Die Frage ist, ob der Bruch zwischen dem DTB und Stich, der vergeblich um die Fortführung des Turniers kämpfte, und die Weiterführung mit dem erfahrenen Österreicher das wichtigste deutsche Tennisturnier weiterbringt. Die vergangenen neun Tage waren zumindest in der Stich-Ära ein Höhepunkt, nicht nur wegen seines Legendenspiels zu Beginn gegen John McEnroe und des tropischen Wetters. Das wurde nur am Samstag beim zweiten Halbfinale zwischen Bassilaschwili und Nicolas Jarry für zwei Stunden von einem Wärmegewitter unterbrochen, weil sich das Dach plötzlich nicht schließen ließ. Etwa 64 000 Zuschauer bedeuteten den drittbesten Besuch, seit es 2009 vom Masters zum 500er Turnier herabgestuft wurde.

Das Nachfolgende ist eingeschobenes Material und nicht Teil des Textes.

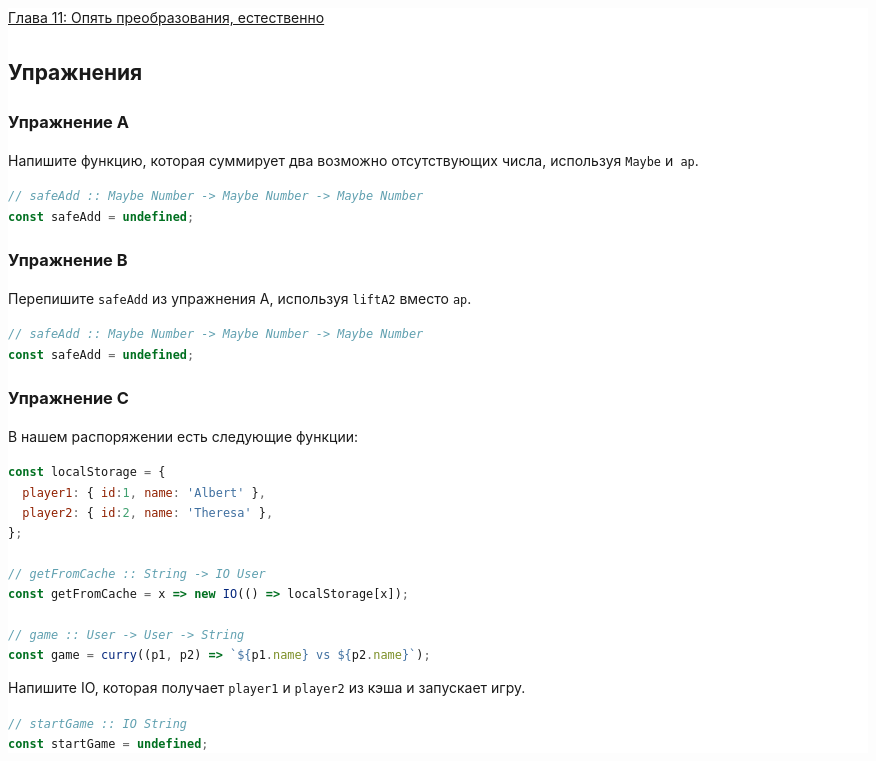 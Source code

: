 [Глава 11: Опять преобразования, естественно](ch11-ru.md)


## Упражнения

### Упражнение A

Напишите функцию, которая суммирует два возможно отсутствующих числа, используя `Maybe` и` ap`.

```js
// safeAdd :: Maybe Number -> Maybe Number -> Maybe Number
const safeAdd = undefined;
```

### Упражнение B

Перепишите `safeAdd` из упражнения A, используя `liftA2` вместо `ap`.

```js
// safeAdd :: Maybe Number -> Maybe Number -> Maybe Number
const safeAdd = undefined;
```
### Упражнение C

В нашем распоряжении есть следующие функции:

```js
const localStorage = {
  player1: { id:1, name: 'Albert' },
  player2: { id:2, name: 'Theresa' },
};

// getFromCache :: String -> IO User
const getFromCache = x => new IO(() => localStorage[x]);

// game :: User -> User -> String
const game = curry((p1, p2) => `${p1.name} vs ${p2.name}`);
```

Напишите IO, которая получает `player1` и `player2` из кэша и запускает игру.

```js
// startGame :: IO String
const startGame = undefined;
```
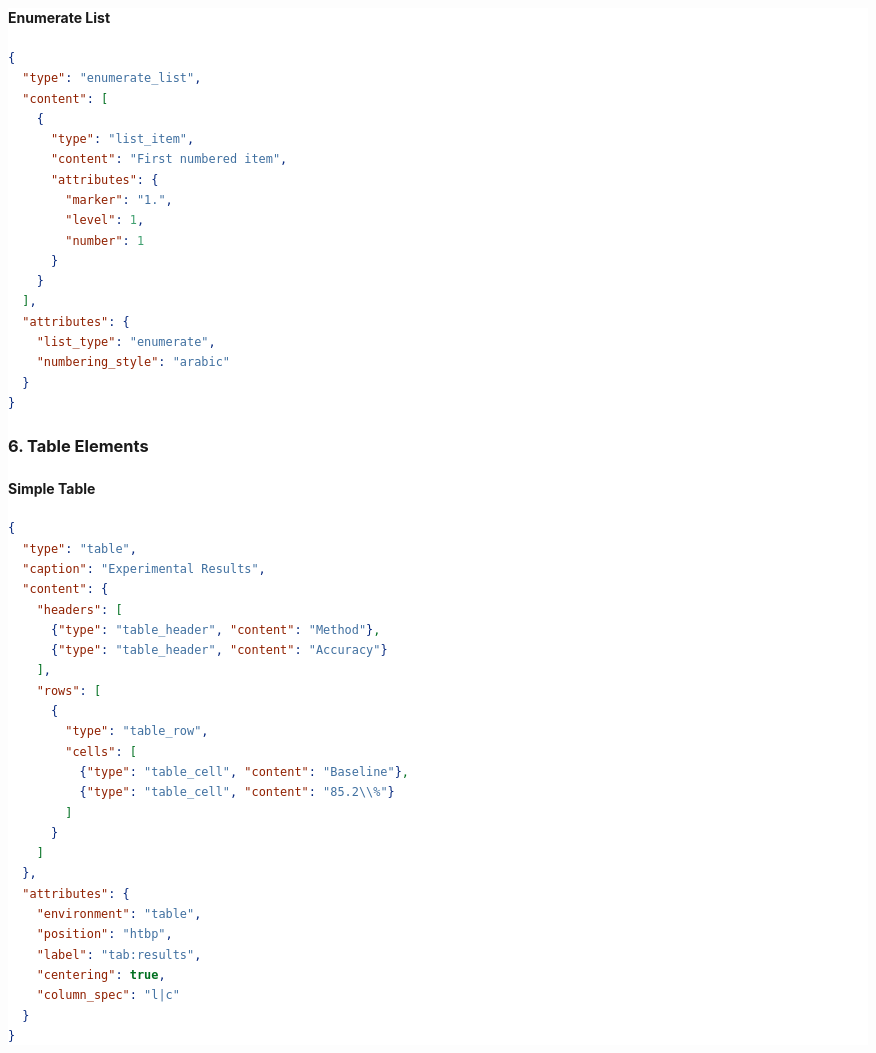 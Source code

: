 #### Enumerate List
```json
{
  "type": "enumerate_list",
  "content": [
    {
      "type": "list_item",
      "content": "First numbered item",
      "attributes": {
        "marker": "1.",
        "level": 1,
        "number": 1
      }
    }
  ],
  "attributes": {
    "list_type": "enumerate",
    "numbering_style": "arabic"
  }
}
```

### 6. Table Elements

#### Simple Table
```json
{
  "type": "table",
  "caption": "Experimental Results",
  "content": {
    "headers": [
      {"type": "table_header", "content": "Method"},
      {"type": "table_header", "content": "Accuracy"}
    ],
    "rows": [
      {
        "type": "table_row",
        "cells": [
          {"type": "table_cell", "content": "Baseline"},
          {"type": "table_cell", "content": "85.2\\%"}
        ]
      }
    ]
  },
  "attributes": {
    "environment": "table",
    "position": "htbp",
    "label": "tab:results",
    "centering": true,
    "column_spec": "l|c"
  }
}
```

Zwar scheiterte der österreichische Favorit Dominic Thiem (Nummer acht der Welt) im Viertelfinale am aufstrebenden Chilenen Jarry. Das fanden fast alle Hamburger schade, weil er zuvor brillant gespielt und sich als Liebhaber der Hansestadt geoutet hatte. Zudem fehlten seit dem Viertelfinale die deutschen Cracks, nachdem die 34-Jährigen Philipp Kohlschreiber und Florian Mayer in der ersten Runde und der 17-jährige Hoffnungsträger Rudi Molleker im Achtelfinale ausgeschieden waren. Doch das wohl beste Teilnehmerfeld seit 2009 brachte teilweise faszinierendes Tennis, bei dem die Außenseiter mal wieder eine große Rolle spielten.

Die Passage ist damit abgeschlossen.